# [Data provided]
####################

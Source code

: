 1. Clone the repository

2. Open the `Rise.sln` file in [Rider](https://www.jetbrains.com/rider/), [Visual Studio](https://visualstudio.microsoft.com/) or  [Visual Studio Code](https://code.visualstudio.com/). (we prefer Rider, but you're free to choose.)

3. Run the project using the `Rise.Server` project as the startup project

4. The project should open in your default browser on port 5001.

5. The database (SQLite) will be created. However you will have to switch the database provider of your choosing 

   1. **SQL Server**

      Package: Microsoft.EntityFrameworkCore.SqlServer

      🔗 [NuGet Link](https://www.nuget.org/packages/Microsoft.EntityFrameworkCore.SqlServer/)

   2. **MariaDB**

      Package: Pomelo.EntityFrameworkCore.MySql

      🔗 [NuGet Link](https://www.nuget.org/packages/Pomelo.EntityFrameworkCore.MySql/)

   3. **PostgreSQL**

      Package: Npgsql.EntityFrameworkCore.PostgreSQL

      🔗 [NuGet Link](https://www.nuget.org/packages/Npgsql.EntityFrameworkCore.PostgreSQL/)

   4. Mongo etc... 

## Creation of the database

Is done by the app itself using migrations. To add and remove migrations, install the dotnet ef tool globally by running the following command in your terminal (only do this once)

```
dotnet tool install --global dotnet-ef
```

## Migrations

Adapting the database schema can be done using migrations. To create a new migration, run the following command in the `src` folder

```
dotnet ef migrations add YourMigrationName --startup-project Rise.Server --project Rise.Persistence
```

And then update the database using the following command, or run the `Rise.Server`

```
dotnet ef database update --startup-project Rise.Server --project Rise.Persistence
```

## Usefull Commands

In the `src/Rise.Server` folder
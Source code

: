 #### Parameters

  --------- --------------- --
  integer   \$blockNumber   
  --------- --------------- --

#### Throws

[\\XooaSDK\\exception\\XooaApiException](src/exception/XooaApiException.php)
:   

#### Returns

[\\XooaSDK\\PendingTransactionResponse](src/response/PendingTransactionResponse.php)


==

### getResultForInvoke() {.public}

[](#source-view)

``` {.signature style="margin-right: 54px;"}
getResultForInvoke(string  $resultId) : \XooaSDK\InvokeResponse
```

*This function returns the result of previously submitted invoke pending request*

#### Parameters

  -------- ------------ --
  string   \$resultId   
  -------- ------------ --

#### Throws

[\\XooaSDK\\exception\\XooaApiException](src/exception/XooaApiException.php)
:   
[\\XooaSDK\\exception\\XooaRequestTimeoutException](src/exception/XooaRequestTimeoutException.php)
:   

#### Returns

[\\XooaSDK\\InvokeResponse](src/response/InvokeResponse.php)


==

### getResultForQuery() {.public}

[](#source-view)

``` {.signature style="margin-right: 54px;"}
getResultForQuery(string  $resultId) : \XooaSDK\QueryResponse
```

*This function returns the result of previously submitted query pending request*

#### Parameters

####################

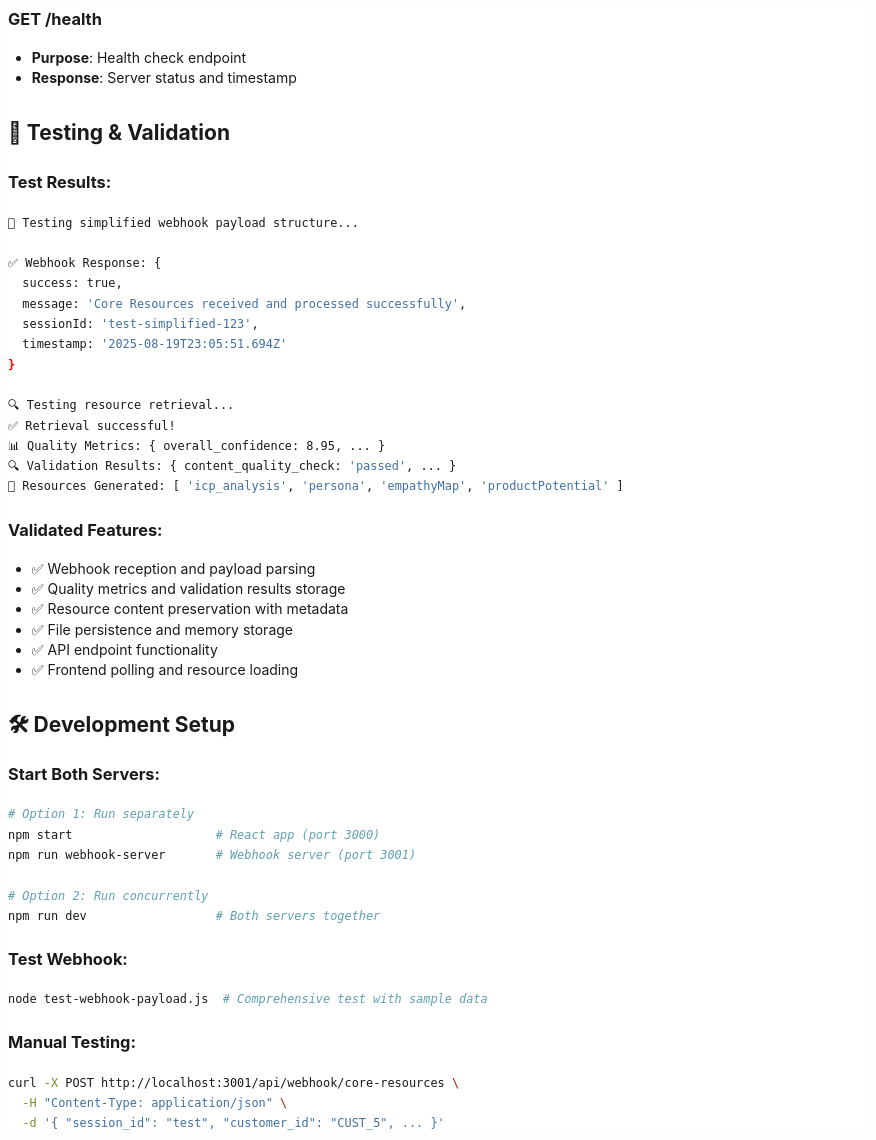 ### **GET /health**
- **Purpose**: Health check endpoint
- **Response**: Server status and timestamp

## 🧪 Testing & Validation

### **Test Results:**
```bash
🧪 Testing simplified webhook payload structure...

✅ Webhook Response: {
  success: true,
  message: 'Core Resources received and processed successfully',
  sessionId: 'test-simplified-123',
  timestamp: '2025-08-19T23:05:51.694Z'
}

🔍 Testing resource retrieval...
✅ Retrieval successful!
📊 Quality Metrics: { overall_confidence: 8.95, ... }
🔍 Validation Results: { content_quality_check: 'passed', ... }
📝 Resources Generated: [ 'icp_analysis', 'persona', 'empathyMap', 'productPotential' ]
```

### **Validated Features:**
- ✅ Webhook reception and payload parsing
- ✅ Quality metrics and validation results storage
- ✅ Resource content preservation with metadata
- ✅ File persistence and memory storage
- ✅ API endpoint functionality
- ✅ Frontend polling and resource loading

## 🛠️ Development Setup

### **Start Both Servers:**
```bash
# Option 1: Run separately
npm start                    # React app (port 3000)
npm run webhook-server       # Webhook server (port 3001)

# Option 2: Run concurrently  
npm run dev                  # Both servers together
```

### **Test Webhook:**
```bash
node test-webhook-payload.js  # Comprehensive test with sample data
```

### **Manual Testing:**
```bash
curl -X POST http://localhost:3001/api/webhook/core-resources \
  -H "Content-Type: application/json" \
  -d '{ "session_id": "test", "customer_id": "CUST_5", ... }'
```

####################

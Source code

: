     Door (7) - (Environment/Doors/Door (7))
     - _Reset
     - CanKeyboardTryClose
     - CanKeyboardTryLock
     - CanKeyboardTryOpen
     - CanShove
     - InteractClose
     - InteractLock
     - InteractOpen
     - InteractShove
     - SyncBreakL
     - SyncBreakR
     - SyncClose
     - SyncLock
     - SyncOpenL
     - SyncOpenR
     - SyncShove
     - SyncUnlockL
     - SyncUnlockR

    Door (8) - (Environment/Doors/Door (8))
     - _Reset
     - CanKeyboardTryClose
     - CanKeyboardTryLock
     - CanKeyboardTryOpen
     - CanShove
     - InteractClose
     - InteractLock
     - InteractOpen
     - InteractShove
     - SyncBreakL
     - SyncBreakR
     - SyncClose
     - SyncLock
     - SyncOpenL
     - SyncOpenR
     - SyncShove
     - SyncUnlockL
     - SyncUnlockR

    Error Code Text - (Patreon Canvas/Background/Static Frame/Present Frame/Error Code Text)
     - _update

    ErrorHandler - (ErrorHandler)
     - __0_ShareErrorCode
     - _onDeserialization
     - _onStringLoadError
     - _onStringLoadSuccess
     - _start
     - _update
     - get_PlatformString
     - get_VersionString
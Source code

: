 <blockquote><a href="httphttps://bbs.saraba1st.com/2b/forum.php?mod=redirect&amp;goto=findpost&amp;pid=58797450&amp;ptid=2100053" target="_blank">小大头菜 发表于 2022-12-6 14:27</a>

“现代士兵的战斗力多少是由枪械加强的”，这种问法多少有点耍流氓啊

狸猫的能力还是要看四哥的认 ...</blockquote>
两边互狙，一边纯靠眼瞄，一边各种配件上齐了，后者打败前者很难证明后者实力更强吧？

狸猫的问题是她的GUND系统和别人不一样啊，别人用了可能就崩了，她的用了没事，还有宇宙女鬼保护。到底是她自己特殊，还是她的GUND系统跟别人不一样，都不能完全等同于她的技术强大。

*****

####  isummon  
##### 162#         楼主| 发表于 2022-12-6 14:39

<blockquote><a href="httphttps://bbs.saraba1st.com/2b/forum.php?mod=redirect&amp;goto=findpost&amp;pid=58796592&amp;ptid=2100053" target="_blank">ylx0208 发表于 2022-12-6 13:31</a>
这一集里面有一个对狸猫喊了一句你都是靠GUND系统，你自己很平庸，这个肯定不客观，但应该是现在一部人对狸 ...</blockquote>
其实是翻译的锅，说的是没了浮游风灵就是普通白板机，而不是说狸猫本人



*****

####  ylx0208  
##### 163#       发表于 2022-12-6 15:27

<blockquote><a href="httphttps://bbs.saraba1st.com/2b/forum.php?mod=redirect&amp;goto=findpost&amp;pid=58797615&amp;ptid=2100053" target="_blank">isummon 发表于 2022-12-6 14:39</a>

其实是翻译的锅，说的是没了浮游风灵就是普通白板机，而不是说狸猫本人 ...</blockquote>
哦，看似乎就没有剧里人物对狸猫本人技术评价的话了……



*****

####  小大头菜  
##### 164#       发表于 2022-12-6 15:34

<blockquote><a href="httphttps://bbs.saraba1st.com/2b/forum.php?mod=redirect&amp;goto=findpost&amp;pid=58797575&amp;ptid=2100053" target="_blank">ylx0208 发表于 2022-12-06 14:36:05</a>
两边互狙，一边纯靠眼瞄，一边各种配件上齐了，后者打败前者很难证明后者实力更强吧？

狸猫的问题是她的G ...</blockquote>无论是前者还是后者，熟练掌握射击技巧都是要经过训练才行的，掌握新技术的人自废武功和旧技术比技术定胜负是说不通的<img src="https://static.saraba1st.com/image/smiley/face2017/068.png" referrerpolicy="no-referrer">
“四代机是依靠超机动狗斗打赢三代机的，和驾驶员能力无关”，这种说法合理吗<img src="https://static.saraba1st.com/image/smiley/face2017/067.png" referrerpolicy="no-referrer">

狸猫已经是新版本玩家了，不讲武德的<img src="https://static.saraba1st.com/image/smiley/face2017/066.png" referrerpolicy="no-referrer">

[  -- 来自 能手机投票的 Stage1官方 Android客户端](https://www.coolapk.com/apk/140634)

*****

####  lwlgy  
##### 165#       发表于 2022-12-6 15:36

####################

# [What to work on]
Please make an exact copy of the lines above from the line with "Package: Npgsql.EntityFrameworkCore.PostgreSQL" through the line with "query pending request*", both ends included.

# [Task response]
      Package: Npgsql.EntityFrameworkCore.PostgreSQL

      🔗 [NuGet Link](https://www.nuget.org/packages/Npgsql.EntityFrameworkCore.PostgreSQL/)

   4. Mongo etc... 

## Creation of the database

Is done by the app itself using migrations. To add and remove migrations, install the dotnet ef tool globally by running the following command in your terminal (only do this once)

```
dotnet tool install --global dotnet-ef
```

## Migrations

Adapting the database schema can be done using migrations. To create a new migration, run the following command in the `src` folder

```
dotnet ef migrations add YourMigrationName --startup-project Rise.Server --project Rise.Persistence
```

And then update the database using the following command, or run the `Rise.Server`

```
dotnet ef database update --startup-project Rise.Server --project Rise.Persistence
```

## Usefull Commands

In the `src/Rise.Server` folder
Source code

: #### Parameters

  --------- --------------- --
  integer   \$blockNumber   
  --------- --------------- --

#### Throws

[\\XooaSDK\\exception\\XooaApiException](src/exception/XooaApiException.php)
:   

#### Returns

[\\XooaSDK\\PendingTransactionResponse](src/response/PendingTransactionResponse.php)


==

### getResultForInvoke() {.public}

[](#source-view)

``` {.signature style="margin-right: 54px;"}
getResultForInvoke(string  $resultId) : \XooaSDK\InvokeResponse
```

*This function returns the result of previously submitted invoke pending request*

#### Parameters

  -------- ------------ --
  string   \$resultId   
  -------- ------------ --

#### Throws

[\\XooaSDK\\exception\\XooaApiException](src/exception/XooaApiException.php)
:   
[\\XooaSDK\\exception\\XooaRequestTimeoutException](src/exception/XooaRequestTimeoutException.php)
:   

#### Returns

[\\XooaSDK\\InvokeResponse](src/response/InvokeResponse.php)


==

### getResultForQuery() {.public}

[](#source-view)

``` {.signature style="margin-right: 54px;"}
getResultForQuery(string  $resultId) : \XooaSDK\QueryResponse
```

*This function returns the result of previously submitted query pending request*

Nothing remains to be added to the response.